Culinary lovers got a taste of the town over the weekend for the Delicious Doncaster Food and Drink Festival.
Market shoppers enjoyed the extra attraction of the stalls along St SepulchDoncre, Baxter Gate and Market Gate for the event which organisers say has a bright future.
There were alcohol stands there for those who wanted a tipple to wash down the delicious treats from the food stalls.
Locals had the chance to impress with their cooking skills, with the inaugural Great Doncaster Bake Off and Ready, Steady, Cook contest next door.
Jas Kaur, 23, was crowned Doncaster's baking queen.

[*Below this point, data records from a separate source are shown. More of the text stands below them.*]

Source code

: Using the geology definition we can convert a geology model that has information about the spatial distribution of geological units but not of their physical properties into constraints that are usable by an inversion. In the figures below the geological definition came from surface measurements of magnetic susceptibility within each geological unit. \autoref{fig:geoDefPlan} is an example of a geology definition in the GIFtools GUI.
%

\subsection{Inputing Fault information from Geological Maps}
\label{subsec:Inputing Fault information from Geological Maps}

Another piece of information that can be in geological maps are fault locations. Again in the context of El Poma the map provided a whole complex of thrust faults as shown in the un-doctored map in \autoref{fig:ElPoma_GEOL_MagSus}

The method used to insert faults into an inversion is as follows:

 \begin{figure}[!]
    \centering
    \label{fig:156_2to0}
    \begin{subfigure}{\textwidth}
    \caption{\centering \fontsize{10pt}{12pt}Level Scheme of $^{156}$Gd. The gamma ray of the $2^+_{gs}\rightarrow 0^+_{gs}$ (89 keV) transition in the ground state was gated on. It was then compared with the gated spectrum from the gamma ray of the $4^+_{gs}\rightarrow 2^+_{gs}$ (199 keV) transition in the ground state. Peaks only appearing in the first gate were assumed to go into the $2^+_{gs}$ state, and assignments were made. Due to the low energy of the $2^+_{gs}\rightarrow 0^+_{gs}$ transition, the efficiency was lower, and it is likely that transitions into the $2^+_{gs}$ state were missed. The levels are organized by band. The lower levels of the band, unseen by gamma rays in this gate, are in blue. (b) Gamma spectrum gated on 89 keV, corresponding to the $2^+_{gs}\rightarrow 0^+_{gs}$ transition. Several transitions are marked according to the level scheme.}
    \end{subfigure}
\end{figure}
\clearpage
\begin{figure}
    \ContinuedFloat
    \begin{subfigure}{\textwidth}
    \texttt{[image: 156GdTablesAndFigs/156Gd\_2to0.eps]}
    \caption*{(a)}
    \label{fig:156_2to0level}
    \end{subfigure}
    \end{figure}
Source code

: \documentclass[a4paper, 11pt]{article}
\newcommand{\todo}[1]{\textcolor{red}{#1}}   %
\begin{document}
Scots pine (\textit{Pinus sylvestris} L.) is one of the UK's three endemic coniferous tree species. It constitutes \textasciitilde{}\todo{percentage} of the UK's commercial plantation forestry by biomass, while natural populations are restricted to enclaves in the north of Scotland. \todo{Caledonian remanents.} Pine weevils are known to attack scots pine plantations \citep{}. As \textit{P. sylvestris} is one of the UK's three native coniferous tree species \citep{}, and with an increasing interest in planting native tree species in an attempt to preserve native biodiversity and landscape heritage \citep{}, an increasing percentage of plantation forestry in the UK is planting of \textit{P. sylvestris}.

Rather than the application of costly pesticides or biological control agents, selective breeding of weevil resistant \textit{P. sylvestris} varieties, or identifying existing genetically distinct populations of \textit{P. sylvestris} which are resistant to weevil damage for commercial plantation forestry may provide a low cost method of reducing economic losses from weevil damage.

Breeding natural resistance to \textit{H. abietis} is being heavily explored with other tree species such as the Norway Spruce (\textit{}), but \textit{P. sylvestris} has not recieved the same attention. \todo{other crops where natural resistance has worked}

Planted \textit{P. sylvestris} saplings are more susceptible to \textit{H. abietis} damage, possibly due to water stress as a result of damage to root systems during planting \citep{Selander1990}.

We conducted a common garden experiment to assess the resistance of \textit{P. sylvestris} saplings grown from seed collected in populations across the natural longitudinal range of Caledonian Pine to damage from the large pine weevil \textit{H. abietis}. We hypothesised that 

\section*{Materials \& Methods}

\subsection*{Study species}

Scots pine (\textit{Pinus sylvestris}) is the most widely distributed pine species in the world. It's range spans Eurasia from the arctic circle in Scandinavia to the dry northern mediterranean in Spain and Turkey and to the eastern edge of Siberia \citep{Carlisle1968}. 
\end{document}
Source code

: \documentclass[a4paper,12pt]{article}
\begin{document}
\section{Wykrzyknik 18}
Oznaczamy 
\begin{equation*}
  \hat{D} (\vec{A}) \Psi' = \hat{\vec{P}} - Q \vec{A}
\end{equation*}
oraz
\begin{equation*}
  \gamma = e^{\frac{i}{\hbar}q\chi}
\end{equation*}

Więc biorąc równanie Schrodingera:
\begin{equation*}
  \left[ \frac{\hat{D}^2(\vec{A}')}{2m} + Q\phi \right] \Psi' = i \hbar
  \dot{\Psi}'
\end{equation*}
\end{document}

Her pistachio and raspberry drip layer cake wowed the judges at the Doncaster Market event.
A day off meant Ms Kaur was free to enter the competition, and her 11th-hour decision paid off with a victory.

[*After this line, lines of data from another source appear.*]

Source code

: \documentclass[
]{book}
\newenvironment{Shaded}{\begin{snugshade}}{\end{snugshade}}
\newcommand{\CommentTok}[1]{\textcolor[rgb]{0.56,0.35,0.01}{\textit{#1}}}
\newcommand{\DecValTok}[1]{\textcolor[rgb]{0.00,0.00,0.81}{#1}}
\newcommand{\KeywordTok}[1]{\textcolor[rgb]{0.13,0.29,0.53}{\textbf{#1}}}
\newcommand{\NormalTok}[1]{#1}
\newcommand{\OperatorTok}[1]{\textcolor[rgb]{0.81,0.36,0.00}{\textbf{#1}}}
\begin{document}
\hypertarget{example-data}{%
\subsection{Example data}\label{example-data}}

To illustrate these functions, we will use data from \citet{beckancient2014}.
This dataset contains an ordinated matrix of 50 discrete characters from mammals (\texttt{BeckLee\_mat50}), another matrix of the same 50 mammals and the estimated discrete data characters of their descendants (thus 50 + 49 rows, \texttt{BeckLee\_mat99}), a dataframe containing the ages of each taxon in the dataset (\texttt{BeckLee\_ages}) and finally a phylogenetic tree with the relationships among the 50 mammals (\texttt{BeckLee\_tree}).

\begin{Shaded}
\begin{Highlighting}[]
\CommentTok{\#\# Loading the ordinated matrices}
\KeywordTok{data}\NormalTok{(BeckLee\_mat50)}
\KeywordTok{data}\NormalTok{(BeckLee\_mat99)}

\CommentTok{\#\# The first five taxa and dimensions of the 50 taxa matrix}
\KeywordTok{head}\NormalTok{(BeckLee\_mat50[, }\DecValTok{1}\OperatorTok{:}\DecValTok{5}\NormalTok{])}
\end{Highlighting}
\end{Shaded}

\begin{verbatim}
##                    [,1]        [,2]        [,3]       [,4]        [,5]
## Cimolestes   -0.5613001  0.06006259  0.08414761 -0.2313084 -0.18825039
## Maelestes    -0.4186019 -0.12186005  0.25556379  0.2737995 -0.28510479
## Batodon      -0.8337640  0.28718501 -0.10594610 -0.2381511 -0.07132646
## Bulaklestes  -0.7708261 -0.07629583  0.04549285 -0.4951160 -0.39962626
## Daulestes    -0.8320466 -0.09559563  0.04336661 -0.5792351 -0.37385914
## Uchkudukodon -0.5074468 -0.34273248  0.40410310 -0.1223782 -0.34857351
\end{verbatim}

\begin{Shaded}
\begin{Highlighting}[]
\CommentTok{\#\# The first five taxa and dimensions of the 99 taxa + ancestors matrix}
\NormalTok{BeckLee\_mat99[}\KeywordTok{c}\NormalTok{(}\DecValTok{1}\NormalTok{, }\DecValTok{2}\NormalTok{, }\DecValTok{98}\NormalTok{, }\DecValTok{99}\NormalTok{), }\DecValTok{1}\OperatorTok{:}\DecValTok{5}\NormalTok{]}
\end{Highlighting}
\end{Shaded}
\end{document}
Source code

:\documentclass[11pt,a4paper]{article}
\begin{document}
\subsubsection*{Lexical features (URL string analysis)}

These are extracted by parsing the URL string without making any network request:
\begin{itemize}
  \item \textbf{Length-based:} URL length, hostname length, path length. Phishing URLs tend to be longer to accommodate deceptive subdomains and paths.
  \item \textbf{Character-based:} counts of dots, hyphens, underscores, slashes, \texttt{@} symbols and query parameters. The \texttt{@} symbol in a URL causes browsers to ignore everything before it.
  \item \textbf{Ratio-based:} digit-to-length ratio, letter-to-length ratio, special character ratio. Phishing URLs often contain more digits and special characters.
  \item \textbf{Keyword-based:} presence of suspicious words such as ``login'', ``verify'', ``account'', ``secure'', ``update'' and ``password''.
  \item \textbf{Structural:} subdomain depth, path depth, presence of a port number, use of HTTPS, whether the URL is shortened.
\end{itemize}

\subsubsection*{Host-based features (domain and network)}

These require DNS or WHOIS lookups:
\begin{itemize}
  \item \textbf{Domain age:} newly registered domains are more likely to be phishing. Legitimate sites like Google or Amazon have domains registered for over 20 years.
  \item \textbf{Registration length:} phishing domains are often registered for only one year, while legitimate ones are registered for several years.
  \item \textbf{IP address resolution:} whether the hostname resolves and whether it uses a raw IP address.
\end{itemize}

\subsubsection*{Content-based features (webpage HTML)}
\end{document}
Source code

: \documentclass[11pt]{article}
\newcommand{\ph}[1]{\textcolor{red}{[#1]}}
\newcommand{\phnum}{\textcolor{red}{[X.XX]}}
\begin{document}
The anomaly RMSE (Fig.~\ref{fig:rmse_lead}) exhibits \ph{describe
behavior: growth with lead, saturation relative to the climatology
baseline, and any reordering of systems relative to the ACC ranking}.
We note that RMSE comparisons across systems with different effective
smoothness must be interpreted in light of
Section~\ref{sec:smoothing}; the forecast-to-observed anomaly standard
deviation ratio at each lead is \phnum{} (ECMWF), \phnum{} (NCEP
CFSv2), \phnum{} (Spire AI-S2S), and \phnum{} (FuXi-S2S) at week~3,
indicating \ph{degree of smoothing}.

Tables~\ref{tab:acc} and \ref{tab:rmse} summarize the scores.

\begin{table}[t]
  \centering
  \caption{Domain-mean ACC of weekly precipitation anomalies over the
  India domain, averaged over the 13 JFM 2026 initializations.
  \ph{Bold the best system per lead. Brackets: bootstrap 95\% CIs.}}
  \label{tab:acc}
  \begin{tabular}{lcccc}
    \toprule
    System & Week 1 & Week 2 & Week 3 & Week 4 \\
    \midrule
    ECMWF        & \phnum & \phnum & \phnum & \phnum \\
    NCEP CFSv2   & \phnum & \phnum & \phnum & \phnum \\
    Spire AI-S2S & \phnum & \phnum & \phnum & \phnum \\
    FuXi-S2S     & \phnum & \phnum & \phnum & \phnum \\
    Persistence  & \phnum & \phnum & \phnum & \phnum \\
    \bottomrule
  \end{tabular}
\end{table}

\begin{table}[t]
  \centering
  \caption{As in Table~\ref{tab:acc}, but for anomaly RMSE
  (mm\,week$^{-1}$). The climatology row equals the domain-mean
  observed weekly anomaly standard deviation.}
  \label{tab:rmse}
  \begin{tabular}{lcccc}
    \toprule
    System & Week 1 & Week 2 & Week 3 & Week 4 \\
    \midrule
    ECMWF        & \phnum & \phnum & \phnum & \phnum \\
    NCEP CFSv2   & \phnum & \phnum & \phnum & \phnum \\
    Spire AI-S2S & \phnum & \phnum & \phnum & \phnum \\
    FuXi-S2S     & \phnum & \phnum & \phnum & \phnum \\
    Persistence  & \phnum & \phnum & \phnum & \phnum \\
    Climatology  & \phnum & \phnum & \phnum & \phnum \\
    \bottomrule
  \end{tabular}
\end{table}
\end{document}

"I came across the competition online and was looking for a good cake challenge as I practise cake decorating at home," she said.
She has ambitions to one day turn her hobby into a profession.
"I'm a sales assistant at the moment, but I want to get my cakes out there," she said.
"The runners up were also great competition and I look forward to seeing more of this in Doncaster."
The judging panel said Ms Kaur's cake 'fitted the brief'.
"It looked good, tasted good and the technical skills were good," judge Janet Sylvester said.
"And the combinations [of flavours] worked really well together."
Miss Sylvester was one of four judges who had the enviable task of picking a winning cake.
Judges were so impressed with the entries at the first event that they decided to award a highly commended prize.
That went to Billy Brigden, for his angel food cake with passionfruit and lemon curd drizzle.
He said it was a hit at parties, with 'everybody' asking him to make it.
"It's really light, mostly egg whites and sugar," he said.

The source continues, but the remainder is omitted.